For sports journalist, Mitch Albom, this person was Morrie Schwartz; a college professor from nearly 20 years ago. Morrie saw something in Albom when he was a freshman in college, and proceeded to take him under his wing for the next four years. They were reunited years later, after Albom was flicking through the channels and happened to see his distinguished professor on a late-night talk show.
Morrie Schwartz was dying. The professor that had spent the majority of his life standing at the front of a lecture-hall teaching America’s youth, was now frail and had difficulty taking a few steps from his living room recliner.
The valuable insights that Morrie had once given Albom had begun to fade, as he had made his way into the world and realized how cold it can be. Even if he was only subconsciously aware of it, he was yearning for a second chance to reconnect with his mentor. And through a chance of fate, Albom was granted the opportunity.
Aware of his failing health, Albom visited with Morrie every Tuesday in his study, just like he had done decades ago when he was in college.
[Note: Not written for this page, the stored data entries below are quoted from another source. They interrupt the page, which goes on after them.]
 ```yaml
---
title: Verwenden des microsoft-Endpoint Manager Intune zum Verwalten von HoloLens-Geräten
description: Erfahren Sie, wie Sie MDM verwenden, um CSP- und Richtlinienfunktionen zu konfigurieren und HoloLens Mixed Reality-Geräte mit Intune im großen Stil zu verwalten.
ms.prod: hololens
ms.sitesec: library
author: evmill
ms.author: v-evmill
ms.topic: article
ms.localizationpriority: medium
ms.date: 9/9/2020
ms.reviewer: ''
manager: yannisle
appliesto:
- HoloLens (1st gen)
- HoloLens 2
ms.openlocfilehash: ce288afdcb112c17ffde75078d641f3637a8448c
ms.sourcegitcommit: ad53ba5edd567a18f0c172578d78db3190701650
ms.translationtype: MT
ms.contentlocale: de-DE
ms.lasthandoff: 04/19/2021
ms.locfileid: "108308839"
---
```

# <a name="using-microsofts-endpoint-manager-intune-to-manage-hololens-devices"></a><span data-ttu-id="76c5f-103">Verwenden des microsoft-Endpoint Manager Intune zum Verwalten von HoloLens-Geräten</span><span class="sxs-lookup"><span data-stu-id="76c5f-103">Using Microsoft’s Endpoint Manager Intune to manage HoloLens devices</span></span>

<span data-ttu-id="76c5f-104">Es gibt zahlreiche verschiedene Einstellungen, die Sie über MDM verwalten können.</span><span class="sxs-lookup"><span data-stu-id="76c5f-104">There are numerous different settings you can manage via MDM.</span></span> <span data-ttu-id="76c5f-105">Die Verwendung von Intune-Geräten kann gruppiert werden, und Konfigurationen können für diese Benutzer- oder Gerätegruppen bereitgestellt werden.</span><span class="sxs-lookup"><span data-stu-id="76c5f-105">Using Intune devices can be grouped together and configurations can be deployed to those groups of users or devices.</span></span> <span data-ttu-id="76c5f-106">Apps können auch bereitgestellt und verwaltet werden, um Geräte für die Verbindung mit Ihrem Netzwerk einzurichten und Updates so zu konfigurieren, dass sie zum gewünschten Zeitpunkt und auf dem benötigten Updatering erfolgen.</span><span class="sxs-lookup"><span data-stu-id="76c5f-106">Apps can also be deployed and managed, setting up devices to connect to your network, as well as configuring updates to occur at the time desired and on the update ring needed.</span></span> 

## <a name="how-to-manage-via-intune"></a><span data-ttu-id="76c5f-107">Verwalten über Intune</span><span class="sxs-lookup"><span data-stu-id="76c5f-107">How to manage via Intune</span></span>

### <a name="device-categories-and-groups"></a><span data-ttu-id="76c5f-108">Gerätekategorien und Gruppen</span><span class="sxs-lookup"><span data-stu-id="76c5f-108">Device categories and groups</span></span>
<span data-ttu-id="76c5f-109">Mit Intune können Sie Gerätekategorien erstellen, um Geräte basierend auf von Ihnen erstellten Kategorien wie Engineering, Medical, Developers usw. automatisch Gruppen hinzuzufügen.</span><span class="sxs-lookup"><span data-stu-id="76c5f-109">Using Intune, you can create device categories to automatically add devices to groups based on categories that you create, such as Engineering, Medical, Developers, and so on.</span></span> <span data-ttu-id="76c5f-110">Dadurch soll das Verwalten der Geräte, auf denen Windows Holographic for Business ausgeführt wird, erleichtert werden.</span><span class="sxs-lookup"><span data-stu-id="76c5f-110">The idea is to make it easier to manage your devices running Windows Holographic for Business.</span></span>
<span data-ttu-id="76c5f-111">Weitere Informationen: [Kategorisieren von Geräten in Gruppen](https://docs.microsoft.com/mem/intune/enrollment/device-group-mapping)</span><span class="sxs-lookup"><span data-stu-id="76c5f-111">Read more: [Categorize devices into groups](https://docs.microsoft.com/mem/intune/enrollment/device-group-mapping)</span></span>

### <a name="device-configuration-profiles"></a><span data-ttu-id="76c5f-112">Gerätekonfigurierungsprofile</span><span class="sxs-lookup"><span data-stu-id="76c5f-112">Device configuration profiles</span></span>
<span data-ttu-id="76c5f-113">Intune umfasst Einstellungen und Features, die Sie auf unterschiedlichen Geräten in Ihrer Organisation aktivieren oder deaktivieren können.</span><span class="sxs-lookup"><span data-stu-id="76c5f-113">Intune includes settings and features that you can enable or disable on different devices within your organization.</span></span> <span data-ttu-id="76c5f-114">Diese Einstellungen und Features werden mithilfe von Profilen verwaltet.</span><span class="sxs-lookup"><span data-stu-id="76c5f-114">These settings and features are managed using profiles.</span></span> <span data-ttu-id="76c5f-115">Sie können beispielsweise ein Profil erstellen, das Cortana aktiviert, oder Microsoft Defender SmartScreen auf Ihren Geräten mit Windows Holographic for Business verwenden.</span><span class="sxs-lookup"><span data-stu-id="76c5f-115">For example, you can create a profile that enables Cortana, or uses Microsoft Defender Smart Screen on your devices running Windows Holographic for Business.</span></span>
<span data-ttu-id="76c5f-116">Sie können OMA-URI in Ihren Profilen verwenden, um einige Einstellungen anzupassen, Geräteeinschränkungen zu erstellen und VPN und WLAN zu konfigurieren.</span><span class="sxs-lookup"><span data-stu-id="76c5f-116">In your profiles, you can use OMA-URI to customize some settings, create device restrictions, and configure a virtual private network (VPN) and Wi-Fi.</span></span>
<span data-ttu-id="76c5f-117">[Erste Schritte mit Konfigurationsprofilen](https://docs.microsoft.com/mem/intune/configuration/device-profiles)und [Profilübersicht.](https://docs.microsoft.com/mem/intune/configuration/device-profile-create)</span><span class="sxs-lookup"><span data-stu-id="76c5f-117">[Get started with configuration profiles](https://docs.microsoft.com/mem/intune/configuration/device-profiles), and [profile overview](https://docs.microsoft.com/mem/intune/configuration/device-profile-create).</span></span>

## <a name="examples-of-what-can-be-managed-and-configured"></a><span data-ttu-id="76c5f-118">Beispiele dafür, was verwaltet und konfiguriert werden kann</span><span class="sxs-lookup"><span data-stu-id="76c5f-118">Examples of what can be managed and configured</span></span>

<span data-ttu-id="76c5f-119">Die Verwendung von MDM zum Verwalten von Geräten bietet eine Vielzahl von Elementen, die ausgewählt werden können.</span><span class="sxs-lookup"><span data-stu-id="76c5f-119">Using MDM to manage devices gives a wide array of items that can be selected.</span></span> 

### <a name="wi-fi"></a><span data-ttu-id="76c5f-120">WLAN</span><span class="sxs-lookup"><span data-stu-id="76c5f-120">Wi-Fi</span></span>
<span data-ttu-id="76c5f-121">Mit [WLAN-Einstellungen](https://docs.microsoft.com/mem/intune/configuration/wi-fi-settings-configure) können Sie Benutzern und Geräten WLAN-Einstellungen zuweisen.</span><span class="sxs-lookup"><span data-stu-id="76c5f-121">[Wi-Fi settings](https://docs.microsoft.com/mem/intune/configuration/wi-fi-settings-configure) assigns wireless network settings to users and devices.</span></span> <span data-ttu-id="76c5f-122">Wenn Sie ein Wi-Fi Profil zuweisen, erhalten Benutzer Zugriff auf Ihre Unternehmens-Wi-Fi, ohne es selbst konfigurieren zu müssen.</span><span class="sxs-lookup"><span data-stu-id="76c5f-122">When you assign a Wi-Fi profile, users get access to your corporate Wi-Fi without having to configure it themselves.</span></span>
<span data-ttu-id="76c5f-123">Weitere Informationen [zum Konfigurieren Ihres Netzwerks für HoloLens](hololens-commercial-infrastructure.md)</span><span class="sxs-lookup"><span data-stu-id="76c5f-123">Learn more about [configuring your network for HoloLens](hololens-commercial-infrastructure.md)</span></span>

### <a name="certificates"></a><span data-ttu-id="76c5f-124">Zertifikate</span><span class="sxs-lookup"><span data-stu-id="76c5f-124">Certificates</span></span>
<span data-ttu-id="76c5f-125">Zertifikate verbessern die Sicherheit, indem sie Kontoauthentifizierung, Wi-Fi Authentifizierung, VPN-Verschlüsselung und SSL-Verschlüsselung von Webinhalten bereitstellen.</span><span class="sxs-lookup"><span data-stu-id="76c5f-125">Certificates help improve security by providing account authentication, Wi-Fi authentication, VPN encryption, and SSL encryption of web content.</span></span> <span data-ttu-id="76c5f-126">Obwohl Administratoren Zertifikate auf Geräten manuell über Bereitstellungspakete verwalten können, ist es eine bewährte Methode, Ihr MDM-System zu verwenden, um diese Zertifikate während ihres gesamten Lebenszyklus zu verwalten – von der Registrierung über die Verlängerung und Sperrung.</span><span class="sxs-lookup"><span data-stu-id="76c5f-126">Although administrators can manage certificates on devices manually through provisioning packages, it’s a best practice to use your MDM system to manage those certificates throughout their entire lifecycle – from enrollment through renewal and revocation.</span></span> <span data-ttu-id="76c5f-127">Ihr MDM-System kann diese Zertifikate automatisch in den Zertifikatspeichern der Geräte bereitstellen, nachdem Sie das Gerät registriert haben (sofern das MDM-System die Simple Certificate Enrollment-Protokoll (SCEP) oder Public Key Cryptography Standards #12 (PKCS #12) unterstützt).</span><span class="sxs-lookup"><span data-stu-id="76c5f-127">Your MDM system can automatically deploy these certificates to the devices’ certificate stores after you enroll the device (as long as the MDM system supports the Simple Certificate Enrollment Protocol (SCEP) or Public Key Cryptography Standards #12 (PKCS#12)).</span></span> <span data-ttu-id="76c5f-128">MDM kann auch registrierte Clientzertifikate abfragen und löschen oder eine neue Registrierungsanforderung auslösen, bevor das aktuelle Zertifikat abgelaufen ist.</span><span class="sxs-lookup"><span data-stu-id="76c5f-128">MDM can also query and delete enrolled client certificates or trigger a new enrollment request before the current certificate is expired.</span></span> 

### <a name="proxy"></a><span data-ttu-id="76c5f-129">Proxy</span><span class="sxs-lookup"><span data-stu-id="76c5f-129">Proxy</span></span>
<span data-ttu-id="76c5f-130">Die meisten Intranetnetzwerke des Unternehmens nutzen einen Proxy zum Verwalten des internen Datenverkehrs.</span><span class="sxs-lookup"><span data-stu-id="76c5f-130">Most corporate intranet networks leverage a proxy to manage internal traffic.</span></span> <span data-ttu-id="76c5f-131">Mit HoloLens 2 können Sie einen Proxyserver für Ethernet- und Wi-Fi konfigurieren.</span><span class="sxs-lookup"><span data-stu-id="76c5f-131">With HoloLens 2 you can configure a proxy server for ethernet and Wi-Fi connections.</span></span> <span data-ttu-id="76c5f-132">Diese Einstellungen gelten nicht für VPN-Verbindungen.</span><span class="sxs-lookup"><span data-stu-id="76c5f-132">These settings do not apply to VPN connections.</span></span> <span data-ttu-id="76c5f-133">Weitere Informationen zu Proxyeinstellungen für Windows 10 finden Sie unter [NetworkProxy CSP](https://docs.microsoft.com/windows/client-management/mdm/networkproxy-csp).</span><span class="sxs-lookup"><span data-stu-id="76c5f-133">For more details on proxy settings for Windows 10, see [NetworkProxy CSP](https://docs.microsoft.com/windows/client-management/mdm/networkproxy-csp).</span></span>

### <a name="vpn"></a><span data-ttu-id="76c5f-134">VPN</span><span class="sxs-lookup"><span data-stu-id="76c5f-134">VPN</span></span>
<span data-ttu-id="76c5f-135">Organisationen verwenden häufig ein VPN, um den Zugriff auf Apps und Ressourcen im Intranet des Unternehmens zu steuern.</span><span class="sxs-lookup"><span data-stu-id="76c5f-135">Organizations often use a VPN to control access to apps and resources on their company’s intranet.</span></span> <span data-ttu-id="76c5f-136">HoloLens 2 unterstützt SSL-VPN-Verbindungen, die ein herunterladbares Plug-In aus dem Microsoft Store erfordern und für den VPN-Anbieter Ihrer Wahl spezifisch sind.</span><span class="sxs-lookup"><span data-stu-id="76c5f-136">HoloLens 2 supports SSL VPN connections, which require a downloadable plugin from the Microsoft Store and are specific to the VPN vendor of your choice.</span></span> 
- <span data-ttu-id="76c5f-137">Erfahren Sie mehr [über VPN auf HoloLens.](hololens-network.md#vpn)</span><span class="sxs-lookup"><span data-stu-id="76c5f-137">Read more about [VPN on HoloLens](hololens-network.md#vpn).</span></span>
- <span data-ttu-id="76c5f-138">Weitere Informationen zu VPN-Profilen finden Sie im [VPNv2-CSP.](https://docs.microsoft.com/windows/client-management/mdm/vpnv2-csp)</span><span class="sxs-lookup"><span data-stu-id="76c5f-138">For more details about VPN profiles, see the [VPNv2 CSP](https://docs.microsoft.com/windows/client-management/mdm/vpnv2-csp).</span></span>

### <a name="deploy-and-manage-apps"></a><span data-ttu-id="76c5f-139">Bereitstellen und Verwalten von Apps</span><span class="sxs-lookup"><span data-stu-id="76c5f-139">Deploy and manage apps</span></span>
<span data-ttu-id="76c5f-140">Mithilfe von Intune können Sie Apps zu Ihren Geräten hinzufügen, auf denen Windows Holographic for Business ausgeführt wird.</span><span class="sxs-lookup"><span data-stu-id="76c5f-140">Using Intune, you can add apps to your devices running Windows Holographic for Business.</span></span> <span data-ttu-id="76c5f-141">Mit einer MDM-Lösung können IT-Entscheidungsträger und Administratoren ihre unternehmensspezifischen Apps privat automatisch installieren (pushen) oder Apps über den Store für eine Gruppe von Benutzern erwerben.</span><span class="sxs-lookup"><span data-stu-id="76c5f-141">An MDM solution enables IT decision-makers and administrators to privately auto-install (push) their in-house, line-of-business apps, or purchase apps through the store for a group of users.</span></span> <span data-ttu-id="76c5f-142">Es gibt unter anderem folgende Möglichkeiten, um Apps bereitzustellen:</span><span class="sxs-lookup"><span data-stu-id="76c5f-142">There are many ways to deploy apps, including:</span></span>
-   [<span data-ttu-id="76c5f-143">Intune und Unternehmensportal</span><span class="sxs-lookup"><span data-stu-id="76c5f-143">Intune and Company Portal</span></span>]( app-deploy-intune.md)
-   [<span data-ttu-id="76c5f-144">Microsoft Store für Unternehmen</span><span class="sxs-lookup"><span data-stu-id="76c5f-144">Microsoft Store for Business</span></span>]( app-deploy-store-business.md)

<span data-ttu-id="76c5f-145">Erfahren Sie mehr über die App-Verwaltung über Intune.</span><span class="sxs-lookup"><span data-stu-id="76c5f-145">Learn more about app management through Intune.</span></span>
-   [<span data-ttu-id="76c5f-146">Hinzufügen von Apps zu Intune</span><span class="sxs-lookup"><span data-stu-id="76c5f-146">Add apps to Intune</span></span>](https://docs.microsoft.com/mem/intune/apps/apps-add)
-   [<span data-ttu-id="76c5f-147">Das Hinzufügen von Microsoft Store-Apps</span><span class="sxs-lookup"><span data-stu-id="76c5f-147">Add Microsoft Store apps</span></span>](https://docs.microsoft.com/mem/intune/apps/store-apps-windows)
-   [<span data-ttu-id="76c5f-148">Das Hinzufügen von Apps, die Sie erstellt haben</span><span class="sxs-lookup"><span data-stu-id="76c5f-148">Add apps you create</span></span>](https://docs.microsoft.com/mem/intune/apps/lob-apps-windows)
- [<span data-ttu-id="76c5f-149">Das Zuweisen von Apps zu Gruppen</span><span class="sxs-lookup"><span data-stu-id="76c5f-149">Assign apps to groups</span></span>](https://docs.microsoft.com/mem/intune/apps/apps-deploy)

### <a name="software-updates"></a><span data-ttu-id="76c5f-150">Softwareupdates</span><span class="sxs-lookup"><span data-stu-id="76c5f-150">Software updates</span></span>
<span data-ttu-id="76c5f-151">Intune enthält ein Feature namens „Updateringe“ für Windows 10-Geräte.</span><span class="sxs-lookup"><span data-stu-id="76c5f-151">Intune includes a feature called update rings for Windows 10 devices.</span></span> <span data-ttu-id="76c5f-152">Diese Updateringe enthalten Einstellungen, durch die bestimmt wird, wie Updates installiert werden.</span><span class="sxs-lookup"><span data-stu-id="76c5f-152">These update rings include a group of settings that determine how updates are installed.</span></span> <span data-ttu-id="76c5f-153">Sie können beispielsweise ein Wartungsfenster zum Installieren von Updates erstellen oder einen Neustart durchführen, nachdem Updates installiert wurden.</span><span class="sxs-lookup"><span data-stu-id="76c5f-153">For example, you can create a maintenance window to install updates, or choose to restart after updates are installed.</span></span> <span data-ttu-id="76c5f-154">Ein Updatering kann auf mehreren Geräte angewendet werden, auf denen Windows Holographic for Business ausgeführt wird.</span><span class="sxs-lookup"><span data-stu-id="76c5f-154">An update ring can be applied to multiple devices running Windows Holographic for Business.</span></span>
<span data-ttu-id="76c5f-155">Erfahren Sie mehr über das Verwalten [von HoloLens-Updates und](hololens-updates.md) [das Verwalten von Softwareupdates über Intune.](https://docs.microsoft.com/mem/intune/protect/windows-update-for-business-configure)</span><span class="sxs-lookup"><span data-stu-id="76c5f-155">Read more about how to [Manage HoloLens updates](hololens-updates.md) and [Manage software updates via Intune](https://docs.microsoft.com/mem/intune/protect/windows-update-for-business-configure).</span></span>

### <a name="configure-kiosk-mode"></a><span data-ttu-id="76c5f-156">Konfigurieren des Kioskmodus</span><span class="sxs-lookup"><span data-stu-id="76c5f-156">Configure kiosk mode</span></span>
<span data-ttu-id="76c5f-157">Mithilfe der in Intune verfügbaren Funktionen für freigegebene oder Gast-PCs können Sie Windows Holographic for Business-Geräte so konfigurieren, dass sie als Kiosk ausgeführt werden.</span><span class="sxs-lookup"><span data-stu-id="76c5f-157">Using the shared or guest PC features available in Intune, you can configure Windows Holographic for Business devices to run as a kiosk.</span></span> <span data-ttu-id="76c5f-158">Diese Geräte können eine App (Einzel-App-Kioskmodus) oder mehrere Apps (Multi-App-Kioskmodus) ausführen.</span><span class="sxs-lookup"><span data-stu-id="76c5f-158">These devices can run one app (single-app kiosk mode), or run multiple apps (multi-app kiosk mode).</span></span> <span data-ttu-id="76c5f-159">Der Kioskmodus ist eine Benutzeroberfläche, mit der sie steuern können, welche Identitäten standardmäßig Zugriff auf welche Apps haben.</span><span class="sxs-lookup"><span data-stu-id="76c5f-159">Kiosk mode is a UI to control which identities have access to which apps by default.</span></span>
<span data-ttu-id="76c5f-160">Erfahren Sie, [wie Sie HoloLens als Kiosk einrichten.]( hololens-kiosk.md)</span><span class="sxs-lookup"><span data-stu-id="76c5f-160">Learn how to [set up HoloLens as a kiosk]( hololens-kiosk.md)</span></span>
The pair’s rekindled friendship then turns into one documented “final” class; where Morrie discusses poignant lessons on how to live, and the overwhelming fragility of life’s innately beautiful and painful moments, spoken in Morrie’s final days.
“Tuesdays with Morrie” was Mitch Albom’s debut novel, and is nothing shy of a modern American classic. Albom’s admiration for Morrie is incredibly touching through his reverence with documenting the professor’s final lessons with prophetic and stubborn honesty that is meant to serve as a guide for the living.
I have read many of Mitch Albom’s novels, and his writing is truly entrancing. His style transcends genre and audiences. “Tuesdays with Morrie” is a favorite of his for its ability to strike a chord within each individual that reads it, regardless of their typical genre preference. Furthermore, at the heart of each of his stories is a philosophical undertone that imprints upon its readers, and its lessons will stay with them long after the book is filed away in a bookcase.